____ Material supplied
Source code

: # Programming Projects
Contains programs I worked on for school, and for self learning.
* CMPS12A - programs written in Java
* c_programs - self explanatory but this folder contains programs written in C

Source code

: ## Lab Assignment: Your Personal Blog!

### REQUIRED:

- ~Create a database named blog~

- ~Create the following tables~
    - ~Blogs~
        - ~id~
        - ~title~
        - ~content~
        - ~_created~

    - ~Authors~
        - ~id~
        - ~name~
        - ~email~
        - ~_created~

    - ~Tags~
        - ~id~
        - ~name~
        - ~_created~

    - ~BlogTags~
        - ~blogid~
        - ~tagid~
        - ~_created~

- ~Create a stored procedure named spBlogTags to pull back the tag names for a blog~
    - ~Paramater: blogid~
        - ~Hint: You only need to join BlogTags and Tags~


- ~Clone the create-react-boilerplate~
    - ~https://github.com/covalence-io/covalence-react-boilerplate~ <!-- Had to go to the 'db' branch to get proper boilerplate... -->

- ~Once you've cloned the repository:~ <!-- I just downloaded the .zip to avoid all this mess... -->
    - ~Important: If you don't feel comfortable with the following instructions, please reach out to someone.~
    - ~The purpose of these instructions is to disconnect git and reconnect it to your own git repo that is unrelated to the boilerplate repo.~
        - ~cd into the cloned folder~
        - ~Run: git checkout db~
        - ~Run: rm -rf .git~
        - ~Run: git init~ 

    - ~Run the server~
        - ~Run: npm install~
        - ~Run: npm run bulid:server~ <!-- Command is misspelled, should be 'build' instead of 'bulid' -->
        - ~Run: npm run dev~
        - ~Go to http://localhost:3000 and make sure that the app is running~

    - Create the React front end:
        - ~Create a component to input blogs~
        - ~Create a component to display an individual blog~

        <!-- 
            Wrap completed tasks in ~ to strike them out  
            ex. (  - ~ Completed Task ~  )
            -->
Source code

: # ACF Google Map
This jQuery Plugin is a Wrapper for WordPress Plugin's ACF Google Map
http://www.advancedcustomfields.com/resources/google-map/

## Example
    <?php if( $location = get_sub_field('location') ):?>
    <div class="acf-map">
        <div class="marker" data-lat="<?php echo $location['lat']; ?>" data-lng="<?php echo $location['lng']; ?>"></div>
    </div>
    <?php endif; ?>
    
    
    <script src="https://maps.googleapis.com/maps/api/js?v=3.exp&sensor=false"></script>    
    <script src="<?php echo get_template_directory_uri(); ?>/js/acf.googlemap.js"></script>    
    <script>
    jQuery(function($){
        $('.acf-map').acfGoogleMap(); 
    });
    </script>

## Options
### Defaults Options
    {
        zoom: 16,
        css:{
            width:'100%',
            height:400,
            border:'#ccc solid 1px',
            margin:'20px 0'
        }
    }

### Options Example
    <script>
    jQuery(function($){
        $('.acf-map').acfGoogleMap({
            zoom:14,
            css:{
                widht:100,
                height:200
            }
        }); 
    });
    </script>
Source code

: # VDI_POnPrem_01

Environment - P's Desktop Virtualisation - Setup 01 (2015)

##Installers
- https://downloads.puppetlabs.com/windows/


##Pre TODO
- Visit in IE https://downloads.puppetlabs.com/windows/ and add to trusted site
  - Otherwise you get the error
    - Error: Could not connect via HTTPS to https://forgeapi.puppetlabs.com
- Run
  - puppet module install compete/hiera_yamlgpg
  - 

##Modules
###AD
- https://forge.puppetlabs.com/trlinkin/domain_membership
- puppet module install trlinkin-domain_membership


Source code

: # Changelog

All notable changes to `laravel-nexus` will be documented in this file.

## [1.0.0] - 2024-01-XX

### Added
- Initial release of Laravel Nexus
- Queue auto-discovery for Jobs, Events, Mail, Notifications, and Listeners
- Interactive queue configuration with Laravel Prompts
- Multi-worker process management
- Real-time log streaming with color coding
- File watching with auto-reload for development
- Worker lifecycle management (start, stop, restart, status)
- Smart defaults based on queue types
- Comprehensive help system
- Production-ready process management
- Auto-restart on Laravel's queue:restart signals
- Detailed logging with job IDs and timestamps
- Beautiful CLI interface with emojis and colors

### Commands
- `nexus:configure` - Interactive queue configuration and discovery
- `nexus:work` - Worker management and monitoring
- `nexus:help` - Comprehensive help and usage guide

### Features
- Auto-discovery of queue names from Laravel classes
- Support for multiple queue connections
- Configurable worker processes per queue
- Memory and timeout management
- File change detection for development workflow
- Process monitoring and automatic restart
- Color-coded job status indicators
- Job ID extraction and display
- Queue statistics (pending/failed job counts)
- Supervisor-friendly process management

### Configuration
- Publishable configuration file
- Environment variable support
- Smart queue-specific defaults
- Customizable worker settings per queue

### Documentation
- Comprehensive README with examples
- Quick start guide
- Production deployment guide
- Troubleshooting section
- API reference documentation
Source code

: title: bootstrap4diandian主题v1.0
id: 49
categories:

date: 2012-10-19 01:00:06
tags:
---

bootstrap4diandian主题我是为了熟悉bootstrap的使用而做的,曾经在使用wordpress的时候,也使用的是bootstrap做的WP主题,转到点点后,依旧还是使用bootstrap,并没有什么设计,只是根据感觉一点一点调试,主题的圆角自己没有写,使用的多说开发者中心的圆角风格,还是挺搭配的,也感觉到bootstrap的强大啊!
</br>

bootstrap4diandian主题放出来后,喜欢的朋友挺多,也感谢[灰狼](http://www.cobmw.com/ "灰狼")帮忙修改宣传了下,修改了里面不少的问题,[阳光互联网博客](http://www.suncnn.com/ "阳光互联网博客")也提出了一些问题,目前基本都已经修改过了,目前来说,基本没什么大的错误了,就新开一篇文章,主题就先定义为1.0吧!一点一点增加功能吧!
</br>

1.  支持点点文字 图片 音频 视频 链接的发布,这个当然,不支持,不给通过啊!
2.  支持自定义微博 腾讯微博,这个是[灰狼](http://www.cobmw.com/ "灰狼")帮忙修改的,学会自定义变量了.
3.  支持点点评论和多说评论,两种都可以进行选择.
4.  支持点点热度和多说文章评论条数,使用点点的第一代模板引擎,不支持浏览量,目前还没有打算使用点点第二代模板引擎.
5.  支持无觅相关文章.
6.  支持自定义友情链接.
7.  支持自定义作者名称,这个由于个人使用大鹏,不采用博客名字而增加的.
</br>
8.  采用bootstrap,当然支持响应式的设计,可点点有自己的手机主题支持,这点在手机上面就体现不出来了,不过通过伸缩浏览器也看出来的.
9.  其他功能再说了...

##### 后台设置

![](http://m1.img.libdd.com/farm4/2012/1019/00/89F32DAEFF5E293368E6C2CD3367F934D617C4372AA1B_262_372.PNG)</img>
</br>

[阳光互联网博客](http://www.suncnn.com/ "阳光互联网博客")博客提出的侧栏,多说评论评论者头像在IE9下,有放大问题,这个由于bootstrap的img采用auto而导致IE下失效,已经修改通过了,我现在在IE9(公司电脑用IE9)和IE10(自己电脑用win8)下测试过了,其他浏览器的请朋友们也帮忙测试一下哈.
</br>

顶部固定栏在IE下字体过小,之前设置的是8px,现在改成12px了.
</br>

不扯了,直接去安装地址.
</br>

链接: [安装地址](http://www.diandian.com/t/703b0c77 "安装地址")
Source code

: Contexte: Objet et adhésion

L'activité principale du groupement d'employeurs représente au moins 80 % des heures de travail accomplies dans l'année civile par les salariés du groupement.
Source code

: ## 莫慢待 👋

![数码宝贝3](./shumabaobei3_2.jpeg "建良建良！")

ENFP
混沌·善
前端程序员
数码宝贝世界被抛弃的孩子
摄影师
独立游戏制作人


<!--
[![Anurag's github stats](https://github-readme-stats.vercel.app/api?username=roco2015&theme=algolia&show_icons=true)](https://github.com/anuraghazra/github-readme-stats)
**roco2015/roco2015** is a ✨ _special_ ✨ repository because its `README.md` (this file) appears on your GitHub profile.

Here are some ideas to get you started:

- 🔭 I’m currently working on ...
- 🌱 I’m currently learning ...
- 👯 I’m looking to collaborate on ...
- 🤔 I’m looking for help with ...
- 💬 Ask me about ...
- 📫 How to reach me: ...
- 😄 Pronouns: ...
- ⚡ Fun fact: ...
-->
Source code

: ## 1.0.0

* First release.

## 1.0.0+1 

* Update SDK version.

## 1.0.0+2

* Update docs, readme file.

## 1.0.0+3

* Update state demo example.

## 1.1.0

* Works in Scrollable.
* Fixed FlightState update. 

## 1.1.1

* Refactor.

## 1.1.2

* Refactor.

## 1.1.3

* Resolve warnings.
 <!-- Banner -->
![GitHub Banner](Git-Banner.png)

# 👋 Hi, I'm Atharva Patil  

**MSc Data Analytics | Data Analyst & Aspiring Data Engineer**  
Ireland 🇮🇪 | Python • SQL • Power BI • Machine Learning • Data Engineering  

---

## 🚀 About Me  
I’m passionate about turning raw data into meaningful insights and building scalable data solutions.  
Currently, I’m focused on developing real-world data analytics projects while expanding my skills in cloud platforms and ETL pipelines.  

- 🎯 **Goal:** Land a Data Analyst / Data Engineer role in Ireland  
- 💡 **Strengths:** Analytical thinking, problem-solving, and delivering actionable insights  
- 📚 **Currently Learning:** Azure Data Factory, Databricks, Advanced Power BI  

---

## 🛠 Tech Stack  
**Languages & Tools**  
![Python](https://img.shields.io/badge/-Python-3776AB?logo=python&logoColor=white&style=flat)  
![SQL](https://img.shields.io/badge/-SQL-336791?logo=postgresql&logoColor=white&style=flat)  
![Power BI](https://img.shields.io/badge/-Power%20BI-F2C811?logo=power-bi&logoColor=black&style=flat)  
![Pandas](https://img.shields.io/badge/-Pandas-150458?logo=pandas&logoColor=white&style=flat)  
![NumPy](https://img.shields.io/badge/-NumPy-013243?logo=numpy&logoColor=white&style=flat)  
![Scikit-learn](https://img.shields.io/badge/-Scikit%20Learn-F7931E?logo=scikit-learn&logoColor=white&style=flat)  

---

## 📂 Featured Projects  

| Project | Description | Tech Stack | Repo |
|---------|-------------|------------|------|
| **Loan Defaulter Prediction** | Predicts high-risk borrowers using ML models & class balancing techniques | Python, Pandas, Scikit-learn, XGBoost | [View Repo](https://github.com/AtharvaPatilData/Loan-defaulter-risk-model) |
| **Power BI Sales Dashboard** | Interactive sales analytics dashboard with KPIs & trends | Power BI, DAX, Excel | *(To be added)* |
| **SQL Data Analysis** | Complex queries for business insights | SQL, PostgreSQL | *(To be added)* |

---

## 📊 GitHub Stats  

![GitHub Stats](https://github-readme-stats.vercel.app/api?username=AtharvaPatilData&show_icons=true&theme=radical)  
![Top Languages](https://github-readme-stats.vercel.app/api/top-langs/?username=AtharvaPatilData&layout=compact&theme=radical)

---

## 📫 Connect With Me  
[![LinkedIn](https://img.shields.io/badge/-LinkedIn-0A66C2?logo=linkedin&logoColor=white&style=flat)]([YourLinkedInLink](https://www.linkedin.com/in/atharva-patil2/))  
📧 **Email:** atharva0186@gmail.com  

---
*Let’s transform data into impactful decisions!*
________
What the task asks — Please copy exactly the lines from the first line of the records above through the line containing "- ~Run: git init~", including both, and nothing more.

Result of this exercise —
Source code

: # Programming Projects
Contains programs I worked on for school, and for self learning.
* CMPS12A - programs written in Java
* c_programs - self explanatory but this folder contains programs written in C

Source code

: ## Lab Assignment: Your Personal Blog!

### REQUIRED:

- ~Create a database named blog~

- ~Create the following tables~
    - ~Blogs~
        - ~id~
        - ~title~
        - ~content~
        - ~_created~

    - ~Authors~
        - ~id~
        - ~name~
        - ~email~
        - ~_created~

    - ~Tags~
        - ~id~
        - ~name~
        - ~_created~

    - ~BlogTags~
        - ~blogid~
        - ~tagid~
        - ~_created~

- ~Create a stored procedure named spBlogTags to pull back the tag names for a blog~
    - ~Paramater: blogid~
        - ~Hint: You only need to join BlogTags and Tags~


- ~Clone the create-react-boilerplate~
    - ~https://github.com/covalence-io/covalence-react-boilerplate~ <!-- Had to go to the 'db' branch to get proper boilerplate... -->

- ~Once you've cloned the repository:~ <!-- I just downloaded the .zip to avoid all this mess... -->
    - ~Important: If you don't feel comfortable with the following instructions, please reach out to someone.~
    - ~The purpose of these instructions is to disconnect git and reconnect it to your own git repo that is unrelated to the boilerplate repo.~
        - ~cd into the cloned folder~
        - ~Run: git checkout db~
        - ~Run: rm -rf .git~
        - ~Run: git init~ 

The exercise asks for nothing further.